**Required work**
Find the line with "with your changes." and the line with "### Maintaining the Changelog" in the entries below; output exactly those two lines, every line between them, and no others.

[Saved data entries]

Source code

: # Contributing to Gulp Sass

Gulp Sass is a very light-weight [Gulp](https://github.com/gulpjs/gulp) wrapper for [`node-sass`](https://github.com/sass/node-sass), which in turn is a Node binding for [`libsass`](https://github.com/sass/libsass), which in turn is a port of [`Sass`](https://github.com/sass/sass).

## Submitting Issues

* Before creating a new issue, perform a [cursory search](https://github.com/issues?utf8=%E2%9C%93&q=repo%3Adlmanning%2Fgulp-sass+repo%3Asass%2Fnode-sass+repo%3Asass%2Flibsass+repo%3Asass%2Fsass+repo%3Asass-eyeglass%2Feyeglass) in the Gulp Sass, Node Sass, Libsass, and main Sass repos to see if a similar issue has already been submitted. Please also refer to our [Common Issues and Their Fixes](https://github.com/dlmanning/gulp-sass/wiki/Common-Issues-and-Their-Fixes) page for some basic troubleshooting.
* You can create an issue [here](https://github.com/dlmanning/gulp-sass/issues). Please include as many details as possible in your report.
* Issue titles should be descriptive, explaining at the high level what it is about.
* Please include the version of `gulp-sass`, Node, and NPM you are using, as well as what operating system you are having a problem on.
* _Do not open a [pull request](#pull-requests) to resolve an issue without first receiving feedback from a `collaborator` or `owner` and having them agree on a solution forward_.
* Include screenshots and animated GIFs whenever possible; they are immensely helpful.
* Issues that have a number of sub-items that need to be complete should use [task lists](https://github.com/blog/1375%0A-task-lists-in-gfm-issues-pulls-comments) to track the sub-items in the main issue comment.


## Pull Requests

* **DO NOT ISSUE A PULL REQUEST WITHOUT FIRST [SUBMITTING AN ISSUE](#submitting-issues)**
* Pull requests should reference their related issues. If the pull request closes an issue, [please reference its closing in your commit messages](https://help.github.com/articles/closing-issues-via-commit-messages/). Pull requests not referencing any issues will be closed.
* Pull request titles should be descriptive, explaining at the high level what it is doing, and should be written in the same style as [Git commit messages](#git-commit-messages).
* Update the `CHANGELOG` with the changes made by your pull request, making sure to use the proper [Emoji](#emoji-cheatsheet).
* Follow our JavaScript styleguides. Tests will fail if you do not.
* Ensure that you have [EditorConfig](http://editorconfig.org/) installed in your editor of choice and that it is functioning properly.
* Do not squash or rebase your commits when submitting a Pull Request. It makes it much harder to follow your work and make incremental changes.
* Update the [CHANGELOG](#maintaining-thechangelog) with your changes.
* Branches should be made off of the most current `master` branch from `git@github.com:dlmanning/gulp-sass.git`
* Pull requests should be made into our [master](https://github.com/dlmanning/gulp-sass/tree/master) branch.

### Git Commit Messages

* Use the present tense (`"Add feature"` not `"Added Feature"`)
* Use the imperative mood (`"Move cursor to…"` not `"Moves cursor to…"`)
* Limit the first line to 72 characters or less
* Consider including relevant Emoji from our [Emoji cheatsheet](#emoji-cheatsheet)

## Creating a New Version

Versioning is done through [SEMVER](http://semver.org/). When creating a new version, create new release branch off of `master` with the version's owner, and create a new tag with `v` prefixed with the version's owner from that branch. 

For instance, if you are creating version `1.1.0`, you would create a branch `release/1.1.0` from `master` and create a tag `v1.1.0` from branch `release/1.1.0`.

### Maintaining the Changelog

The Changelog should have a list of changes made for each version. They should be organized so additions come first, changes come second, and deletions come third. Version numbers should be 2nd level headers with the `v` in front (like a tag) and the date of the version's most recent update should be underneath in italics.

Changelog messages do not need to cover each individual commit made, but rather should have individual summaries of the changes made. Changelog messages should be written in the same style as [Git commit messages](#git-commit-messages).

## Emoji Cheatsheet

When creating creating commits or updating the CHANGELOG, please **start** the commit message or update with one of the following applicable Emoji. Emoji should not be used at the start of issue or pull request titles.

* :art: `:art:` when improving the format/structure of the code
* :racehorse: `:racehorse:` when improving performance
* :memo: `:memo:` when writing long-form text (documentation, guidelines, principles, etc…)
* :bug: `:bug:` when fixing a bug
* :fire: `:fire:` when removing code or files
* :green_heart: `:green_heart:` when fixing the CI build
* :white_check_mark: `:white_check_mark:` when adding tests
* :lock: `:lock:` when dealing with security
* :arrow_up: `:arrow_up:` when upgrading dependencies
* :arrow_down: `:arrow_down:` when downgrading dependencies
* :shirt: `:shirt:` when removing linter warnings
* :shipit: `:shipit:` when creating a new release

**Response for this exercise**
* Update the [CHANGELOG](#maintaining-thechangelog) with your changes.
* Branches should be made off of the most current `master` branch from `git@github.com:dlmanning/gulp-sass.git`
* Pull requests should be made into our [master](https://github.com/dlmanning/gulp-sass/tree/master) branch.

### Git Commit Messages

* Use the present tense (`"Add feature"` not `"Added Feature"`)
* Use the imperative mood (`"Move cursor to…"` not `"Moves cursor to…"`)
* Limit the first line to 72 characters or less
* Consider including relevant Emoji from our [Emoji cheatsheet](#emoji-cheatsheet)

## Creating a New Version

Versioning is done through [SEMVER](http://semver.org/). When creating a new version, create new release branch off of `master` with the version's owner, and create a new tag with `v` prefixed with the version's owner from that branch. 

For instance, if you are creating version `1.1.0`, you would create a branch `release/1.1.0` from `master` and create a tag `v1.1.0` from branch `release/1.1.0`.

### Maintaining the Changelog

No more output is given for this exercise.